* _Dataset entries_:
--- START ---

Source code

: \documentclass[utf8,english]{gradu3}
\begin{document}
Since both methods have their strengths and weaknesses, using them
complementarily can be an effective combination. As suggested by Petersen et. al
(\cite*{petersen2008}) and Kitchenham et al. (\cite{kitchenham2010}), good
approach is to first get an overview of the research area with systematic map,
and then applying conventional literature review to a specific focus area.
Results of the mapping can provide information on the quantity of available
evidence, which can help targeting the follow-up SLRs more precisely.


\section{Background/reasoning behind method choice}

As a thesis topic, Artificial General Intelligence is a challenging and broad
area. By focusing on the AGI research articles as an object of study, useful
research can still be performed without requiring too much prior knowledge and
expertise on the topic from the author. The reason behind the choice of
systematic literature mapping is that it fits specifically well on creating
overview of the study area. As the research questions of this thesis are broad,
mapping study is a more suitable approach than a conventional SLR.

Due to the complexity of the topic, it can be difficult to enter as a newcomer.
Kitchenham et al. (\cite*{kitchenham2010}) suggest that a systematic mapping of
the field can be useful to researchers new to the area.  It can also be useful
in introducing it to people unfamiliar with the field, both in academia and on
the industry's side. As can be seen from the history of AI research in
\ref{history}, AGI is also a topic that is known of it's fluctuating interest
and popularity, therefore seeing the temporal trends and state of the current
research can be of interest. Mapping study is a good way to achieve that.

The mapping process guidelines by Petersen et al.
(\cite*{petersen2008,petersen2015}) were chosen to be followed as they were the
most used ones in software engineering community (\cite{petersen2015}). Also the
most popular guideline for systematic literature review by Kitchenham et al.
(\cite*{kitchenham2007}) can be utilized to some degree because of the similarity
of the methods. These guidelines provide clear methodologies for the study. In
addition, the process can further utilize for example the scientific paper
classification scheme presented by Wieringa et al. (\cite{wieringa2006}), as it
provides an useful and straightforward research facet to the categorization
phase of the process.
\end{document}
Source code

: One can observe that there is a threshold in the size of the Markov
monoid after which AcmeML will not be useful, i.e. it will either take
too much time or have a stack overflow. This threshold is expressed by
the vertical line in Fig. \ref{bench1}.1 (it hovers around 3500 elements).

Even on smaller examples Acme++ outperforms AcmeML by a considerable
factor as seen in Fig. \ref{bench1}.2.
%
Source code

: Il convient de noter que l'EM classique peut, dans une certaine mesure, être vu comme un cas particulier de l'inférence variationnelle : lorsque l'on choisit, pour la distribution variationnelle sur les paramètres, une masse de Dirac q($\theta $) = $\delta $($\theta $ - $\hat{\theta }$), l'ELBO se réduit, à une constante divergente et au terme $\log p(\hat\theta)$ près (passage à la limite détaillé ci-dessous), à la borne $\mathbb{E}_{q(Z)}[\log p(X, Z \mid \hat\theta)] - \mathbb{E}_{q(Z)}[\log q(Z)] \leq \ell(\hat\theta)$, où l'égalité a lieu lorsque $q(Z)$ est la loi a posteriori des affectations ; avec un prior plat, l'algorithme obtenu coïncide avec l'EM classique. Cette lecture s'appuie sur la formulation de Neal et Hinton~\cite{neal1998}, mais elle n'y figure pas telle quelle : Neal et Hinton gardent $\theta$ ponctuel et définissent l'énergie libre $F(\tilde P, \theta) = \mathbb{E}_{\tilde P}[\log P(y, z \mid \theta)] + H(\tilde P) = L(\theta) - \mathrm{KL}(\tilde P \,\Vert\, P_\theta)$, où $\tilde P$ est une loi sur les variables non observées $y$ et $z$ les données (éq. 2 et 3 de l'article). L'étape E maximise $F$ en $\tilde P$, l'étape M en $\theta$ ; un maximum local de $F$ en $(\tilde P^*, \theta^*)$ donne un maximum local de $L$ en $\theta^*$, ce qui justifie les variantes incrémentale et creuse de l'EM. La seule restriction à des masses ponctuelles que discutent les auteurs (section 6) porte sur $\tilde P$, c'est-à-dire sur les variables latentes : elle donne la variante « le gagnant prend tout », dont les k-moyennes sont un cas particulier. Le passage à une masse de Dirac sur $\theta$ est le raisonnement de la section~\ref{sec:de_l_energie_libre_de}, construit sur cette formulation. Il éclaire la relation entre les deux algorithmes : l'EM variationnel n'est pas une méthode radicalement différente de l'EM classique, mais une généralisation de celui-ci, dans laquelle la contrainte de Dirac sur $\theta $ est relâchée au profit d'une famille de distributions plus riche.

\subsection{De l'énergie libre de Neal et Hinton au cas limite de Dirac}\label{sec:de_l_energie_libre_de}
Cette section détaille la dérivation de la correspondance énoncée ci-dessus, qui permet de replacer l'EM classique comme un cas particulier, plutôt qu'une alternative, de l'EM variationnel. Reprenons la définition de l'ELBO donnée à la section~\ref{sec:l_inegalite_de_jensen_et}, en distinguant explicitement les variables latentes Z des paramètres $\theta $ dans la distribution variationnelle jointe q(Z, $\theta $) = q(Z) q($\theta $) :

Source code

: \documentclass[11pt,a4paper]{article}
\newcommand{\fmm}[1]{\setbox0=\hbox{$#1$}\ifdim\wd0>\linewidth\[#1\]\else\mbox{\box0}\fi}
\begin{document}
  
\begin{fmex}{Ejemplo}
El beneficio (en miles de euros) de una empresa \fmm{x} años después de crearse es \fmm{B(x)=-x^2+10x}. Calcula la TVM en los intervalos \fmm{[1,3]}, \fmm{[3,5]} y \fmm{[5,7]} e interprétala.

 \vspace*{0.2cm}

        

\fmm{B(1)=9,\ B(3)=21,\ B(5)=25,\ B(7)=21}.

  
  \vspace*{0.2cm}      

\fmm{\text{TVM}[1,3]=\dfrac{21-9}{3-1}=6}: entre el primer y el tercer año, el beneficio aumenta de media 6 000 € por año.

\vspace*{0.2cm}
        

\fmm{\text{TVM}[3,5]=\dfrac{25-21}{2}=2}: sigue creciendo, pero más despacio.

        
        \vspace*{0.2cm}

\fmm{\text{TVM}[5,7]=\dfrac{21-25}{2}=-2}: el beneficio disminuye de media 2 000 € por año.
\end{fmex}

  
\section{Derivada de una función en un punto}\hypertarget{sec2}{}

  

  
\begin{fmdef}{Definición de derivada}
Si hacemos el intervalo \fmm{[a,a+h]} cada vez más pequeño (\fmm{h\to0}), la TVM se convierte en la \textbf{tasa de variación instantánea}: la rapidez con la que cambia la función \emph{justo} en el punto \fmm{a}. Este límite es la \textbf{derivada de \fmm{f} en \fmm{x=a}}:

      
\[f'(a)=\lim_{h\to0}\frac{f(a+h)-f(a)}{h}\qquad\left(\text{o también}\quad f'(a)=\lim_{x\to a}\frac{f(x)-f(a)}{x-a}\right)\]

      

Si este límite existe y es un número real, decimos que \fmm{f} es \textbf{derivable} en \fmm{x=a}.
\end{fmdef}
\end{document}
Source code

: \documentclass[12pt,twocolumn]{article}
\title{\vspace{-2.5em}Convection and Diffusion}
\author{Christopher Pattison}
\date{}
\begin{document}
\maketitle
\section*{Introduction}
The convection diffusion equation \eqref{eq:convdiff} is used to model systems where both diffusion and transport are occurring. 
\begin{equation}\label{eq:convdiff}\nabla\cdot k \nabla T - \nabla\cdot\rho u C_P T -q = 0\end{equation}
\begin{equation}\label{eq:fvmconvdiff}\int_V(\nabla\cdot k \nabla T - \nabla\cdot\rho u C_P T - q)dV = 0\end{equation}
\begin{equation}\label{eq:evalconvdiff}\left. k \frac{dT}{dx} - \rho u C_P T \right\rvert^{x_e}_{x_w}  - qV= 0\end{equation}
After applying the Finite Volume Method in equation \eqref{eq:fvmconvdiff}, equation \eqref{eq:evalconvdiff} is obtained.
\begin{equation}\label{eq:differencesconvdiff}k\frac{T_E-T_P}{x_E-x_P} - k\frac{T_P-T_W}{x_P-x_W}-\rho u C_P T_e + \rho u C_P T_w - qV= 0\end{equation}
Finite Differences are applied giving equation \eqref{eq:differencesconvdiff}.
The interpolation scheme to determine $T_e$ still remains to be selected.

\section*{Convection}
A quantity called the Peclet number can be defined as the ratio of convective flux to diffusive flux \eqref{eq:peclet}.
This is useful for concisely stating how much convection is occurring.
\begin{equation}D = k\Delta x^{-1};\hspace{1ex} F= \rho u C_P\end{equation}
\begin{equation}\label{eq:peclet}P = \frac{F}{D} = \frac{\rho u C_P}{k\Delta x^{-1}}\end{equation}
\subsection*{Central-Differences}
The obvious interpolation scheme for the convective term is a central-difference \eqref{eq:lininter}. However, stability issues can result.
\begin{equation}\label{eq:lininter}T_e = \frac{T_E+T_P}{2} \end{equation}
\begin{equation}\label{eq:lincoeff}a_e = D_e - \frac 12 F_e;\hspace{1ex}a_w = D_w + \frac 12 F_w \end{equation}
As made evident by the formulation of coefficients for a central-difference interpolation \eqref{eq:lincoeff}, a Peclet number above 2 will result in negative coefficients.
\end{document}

--- END ---

* _Task directions_: The range runs from the line above containing "classification scheme presented" to the line containing "the vertical line", inclusive. Restate those lines word for word and no others.

* _Solved exercise_:
classification scheme presented by Wieringa et al. (\cite{wieringa2006}), as it
provides an useful and straightforward research facet to the categorization
phase of the process.
\end{document}
Source code

: One can observe that there is a threshold in the size of the Markov
monoid after which AcmeML will not be useful, i.e. it will either take
too much time or have a stack overflow. This threshold is expressed by
the vertical line in Fig. \ref{bench1}.1 (it hovers around 3500 elements).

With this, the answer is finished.